News:

MASM32 SDK Description, downloads and other helpful links
MASM32.com New Forum Link
masmforum WebSite

Intro and coding problem/question

Started by robione, December 13, 2009, 08:18:32 PM

Previous topic - Next topic

robione

Hi. I learned x86 many years ago on my own. "Learned" is probably the wrong word LOL.... I bought Borland C++ 3.0 when I was 14 and struggled with it. C was way easier to me. I tried to tinker with assembly over the years but things didn't fall into place in my mind. Kinda funny how that works cause many years later in college I took an assembler course and barely did any work cause things just seemed to make sense. So... many years later :) .... at the present I'm still pretty much a nooblet. I don't know much beyond moves, shifts, logical ops, jumps, and arithmetic instructions.
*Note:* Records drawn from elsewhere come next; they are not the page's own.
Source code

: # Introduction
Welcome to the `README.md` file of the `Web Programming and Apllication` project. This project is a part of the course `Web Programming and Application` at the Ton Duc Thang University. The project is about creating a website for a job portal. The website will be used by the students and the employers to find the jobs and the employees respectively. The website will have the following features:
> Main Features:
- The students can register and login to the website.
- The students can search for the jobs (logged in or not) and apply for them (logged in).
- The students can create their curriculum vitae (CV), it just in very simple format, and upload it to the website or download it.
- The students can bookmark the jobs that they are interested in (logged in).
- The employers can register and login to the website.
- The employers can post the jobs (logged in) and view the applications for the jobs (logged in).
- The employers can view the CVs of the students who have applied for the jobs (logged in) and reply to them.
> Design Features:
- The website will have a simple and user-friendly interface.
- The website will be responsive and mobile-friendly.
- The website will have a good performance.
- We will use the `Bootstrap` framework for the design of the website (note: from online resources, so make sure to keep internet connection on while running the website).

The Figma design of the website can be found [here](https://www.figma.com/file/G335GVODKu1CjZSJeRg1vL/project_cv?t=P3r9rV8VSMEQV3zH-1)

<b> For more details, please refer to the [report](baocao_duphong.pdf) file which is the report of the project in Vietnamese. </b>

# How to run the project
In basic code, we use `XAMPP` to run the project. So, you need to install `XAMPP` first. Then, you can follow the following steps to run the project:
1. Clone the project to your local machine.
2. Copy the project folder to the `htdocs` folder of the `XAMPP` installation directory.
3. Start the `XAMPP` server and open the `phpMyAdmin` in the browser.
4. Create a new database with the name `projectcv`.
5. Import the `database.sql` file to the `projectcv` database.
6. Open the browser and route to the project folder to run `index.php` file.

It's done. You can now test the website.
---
I started to tinker with computer vision a few weeks back. Just really for the fun of it and I wrote a greyscale converter, and Sobel/Laplace edge detectors in C++. Then came the need for speed :)..... so I optimized my C code. It was good but not quite fast enough.... as I'm continually doing a fullscreen windows BitBlt() and then doing my processing from that image. So I started to convert my algorithms from C to assembly.... I think I'm slower then the release builds... not by much but I'm way faster then the debug builds.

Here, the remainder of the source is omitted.